I have had no desire to get on here and post anything, haha, how's that for an opening?
Things have just been so crazy around here, it's just "that time of year" and so much going on in my life that I can't post about(past experiences with posting the deepest of my heart coming around to stab me in the back because "so and so" perceived what I wrote in the wrong way) so I backed off and have been reflecting.
Which, again, I won't do here.
Currently I'm dealing with a cold that leaves me unable to taste anything, sleepy, and somewhat grouchy, ok a lot grouchy! Ella has a non-stop cough that makes me feel so bad for her, and somewhat annoyed with her(yes I know how wrong that is-but tis the truth!)
I found a project I wanted to work on, fabric bags w/ plastic liners for the kids lunches.
I'm not able to sew, I can sew something together, but the line is crooked and measurements are usually off center. So this project looked fairly simple. I enlisted the help of my mom, who gave me guidance and I went to work, it was coming together and looked similar to the picture on the tutorial until it was completed and it wasn't right.
I continue to try to fix it, adjust, and same result.
fail.
So I get my mom involved in it again and she is currently working on it now, so we'll see what she comes up with.
I love reading craft blogs, looking at tutorials and in my head I can do it.
In reality, I can't.
Frustrating!
Aubrey is on the quest of meeting a million question a day quota.
I try to answer as best as I can and as nicely as I can, but some days I, in exhaustion, cannot answer them.
I love that she is wanting to talk with me, ask me questions, but day after day after day from the moment she gets up to me trying to shut the door before she asks her next hundred in her bedroom, am ready for a break!
Kaylyn is ornery as ever-getting into everything at once to make one giant mess. Quietly, secretly hiding or chewing gum, and acting as innocent as ever when asked if she had any part in any of it.

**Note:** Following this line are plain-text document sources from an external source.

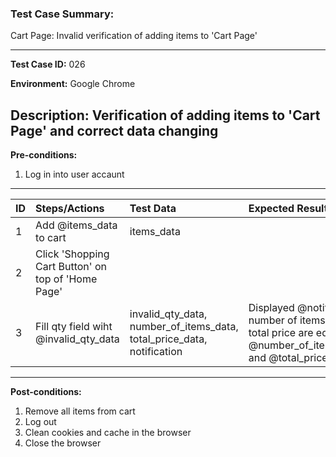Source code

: 
### Test Case Summary:
Cart Page: Invalid verification of adding items to 'Cart Page'

---

**Test Case ID:** 026

**Environment:** Google Chrome

**Description:**
Verification of adding items to 'Cart Page' and correct data changing
---

**Pre-conditions:**
1. Log in into user accaunt    
---

|      ID       | Steps/Actions |  Test Data  | Expected Result |
| ------------- |:--------------| :---------- | :-------------- |
|       1       |Add @items_data to cart|items_data|                 |
|       2       |Click 'Shopping Cart Button' on top of 'Home Page'| | |
|       3       |Fill qty field wiht @invalid_qty_data| invalid_qty_data, number_of_items_data, total_price_data, notification | Displayed @notification, number of items and total price are equal  @number_of_items_data and @total_price_data|

---

**Post-conditions:**
1. Remove all items from cart
2. Log out
3. Clean cookies and cache in the browser
4. Close the browser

Ella is battling the cough, and the fact that daily her preschool teachers tell me how wonderful she is. Obedient, helpful, kind, loving, cute-and she knows to turn it on when she walks in that preschool door, and to turn it off when she walks in our home. She has a very tender heart and says sorry immediately after disobeying, if only she could be obedient more at home, but I love that she is on her best behavior away from home, I'd rather have her be naughty to my face than behind my back.
Jaden is going through a phase as well, chewing up food and leaving it in his mouth for hours. I recently discovered this when he is starting to spew it an hour or so after breakfast/snack/lunch/dinner. Doesn't matter what it is, he stores it under his tongue, then releases after he's sucked the life out of it.
Makes.Me.Want.To.Barf.
He is tiny enough without this current phase and I hope it ends soon.
So gross.
We took him to get his haircut the other day and there was quite the handsome little man under the blond mass of hair. I just love his little face, especially when its not spewing food.
Josh is working on a dresser with my dad. They only do a little bit everyday, 3rd shifters don't have much other option, they are so tired but willingly working on this, as one of ours is falling apart, piece by piece. I can't wait until it is finished!
Hard to believe its the last month and a half of the year. It's been a year of ups and downs like always and my constant struggle is God first. The song Come Thou Fount of Every Blessing says it so perfectly
Prone to wander/Lord I feel it/Prone to leave the God I love
Why? Why do I want to leave Him and wander off into things that aren't good for me, that promotes selfishness, etc.?
My prayer and goal is to put Him first daily, to become more like Him, so that others might see Him in me.
ya know, I'm the same way with being crafty. I want to sooo bad and then I try and I just suck at it.